Key Management
End-to-end encryption means that you are responsible for creating and maintaining the encryption keys to your data. Lose your encryption keys and you've effectively lost access to your data.
A Word of Caution on encryption keys
At several points in the Documentation it’s important to point out three important things about your encryption keys. Please make sure you clearly understand how encryption keys are used on Storj. You, your application and/or your users are responsible for managing your encryption keys.
If you lose your encryption keys, you have lost the ability to decrypt your data rendering it useless.
Thing 1: Your encryption keys are your data
Storj does not have access to your encryption keys. If you lose your encryption keys, they are gone. If you can’t decrypt your data, you’ve effectively lost it. All of it.
Thing 2: Make sure you backup your encryption keys
It is very important you make sure to backup your encryption keys in a safe place. Storj does not have any features or functions to back up encryption keys. We have a reference implementation of a user interface to ensure a user has backed up their encryption keys, but all of that happens client-side.

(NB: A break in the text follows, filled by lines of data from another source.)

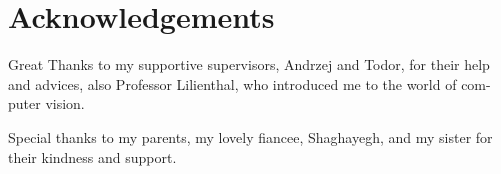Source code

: \cleardoublepage
{}
{}
\chapter*{Acknowledgements}

Great Thanks to my supportive supervisors, Andrzej and Todor, for their help
and advices, also Professor Lilienthal, who introduced me to the world of com-
puter vision.

Special thanks to my parents, my lovely fiancee, Shaghayegh, and my sister
for their kindness and support.


%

Thing 3: Secure your encryption keys
This probably goes without saying, but be careful with how your app stores and transmits encryption keys.
By keeping encryption and access management separate, and by implementing client-side encryption, Storj ensures that your data can’t be processed, mined, scanned by Storj or any unauthorized 3rd parties. If you don’t, it will end badly and Storj won’t be able to help.
Thing 4: Choose complex encryption passphrases.
If your encryption key is easily guessable, or is leaked via some means, you will have to re-encrypt and re-upload all of your data to change your keys. This is a consequence of the encryption passphrase being controlled by you and being deterministic.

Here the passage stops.